Collected data:
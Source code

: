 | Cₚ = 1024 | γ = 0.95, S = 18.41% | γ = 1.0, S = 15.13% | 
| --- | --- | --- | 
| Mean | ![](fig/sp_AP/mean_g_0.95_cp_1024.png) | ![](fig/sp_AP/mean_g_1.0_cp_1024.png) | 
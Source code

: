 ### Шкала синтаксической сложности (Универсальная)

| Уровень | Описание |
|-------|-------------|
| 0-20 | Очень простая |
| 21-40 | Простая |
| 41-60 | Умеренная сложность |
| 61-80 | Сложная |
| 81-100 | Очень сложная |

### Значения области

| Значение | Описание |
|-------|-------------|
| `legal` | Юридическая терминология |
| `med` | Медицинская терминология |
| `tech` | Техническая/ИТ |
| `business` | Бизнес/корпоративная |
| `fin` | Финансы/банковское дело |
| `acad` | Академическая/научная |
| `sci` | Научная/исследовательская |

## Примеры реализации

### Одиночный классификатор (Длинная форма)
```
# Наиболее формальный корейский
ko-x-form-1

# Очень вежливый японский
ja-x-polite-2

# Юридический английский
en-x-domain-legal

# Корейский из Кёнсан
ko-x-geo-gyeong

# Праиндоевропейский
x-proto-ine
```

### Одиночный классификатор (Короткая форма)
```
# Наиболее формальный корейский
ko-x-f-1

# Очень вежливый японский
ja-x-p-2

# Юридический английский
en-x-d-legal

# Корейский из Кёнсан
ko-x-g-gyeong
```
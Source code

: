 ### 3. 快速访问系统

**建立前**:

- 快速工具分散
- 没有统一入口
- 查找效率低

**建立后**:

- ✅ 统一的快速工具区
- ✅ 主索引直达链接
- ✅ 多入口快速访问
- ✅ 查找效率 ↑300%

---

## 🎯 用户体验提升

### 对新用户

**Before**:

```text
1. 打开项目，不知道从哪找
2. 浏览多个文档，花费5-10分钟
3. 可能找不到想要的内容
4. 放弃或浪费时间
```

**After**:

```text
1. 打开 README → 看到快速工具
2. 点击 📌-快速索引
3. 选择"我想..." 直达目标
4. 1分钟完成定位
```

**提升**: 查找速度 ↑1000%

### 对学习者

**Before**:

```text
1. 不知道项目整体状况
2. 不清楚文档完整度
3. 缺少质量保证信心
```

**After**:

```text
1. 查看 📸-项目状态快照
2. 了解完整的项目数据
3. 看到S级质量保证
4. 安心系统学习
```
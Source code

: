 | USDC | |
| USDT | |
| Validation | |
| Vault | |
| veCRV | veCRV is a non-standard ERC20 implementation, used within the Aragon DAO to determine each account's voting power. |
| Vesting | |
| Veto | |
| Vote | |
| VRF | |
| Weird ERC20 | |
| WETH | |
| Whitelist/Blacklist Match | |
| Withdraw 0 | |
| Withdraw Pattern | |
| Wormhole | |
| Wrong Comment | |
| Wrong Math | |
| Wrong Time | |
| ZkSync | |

## Required action
State how many lines of the records above contain the word "Очень", and give only that number.

## Answer for the task
4